Exercise aim —
Line by line, set down the records below from the first line through the line containing "by the deck.". Omit the pictures.

Records for this task —
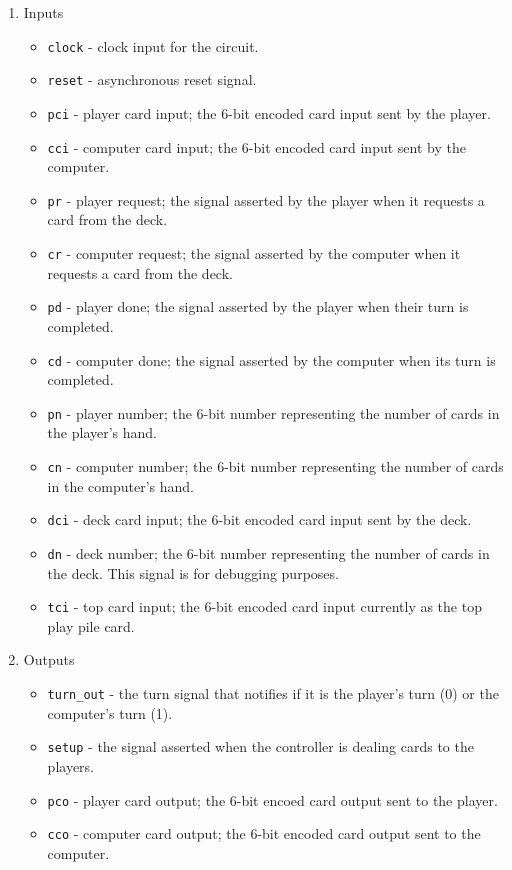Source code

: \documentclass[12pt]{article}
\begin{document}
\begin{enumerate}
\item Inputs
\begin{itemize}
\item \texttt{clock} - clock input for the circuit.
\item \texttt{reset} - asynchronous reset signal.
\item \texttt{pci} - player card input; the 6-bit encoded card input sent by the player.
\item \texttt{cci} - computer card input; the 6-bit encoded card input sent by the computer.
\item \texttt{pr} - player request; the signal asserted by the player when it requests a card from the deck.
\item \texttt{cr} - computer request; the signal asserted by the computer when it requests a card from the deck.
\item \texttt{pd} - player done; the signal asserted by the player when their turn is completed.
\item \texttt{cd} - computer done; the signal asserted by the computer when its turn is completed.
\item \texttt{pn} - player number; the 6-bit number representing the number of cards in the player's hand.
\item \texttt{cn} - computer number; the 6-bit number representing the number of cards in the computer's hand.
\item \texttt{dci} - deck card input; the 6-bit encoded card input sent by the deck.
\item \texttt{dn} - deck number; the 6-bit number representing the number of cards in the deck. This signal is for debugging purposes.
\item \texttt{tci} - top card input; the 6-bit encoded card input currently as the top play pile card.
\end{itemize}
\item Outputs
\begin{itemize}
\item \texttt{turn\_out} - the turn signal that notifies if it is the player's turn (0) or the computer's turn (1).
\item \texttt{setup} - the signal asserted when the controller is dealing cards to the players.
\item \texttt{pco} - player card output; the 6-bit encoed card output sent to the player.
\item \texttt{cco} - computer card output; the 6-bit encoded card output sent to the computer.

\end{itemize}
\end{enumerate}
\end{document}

Response to the exercise —
Source code

: \documentclass[12pt]{article}
\begin{document}
\begin{enumerate}
\item Inputs
\begin{itemize}
\item \texttt{clock} - clock input for the circuit.
\item \texttt{reset} - asynchronous reset signal.
\item \texttt{pci} - player card input; the 6-bit encoded card input sent by the player.
\item \texttt{cci} - computer card input; the 6-bit encoded card input sent by the computer.
\item \texttt{pr} - player request; the signal asserted by the player when it requests a card from the deck.
\item \texttt{cr} - computer request; the signal asserted by the computer when it requests a card from the deck.
\item \texttt{pd} - player done; the signal asserted by the player when their turn is completed.
\item \texttt{cd} - computer done; the signal asserted by the computer when its turn is completed.
\item \texttt{pn} - player number; the 6-bit number representing the number of cards in the player's hand.
\item \texttt{cn} - computer number; the 6-bit number representing the number of cards in the computer's hand.
\item \texttt{dci} - deck card input; the 6-bit encoded card input sent by the deck.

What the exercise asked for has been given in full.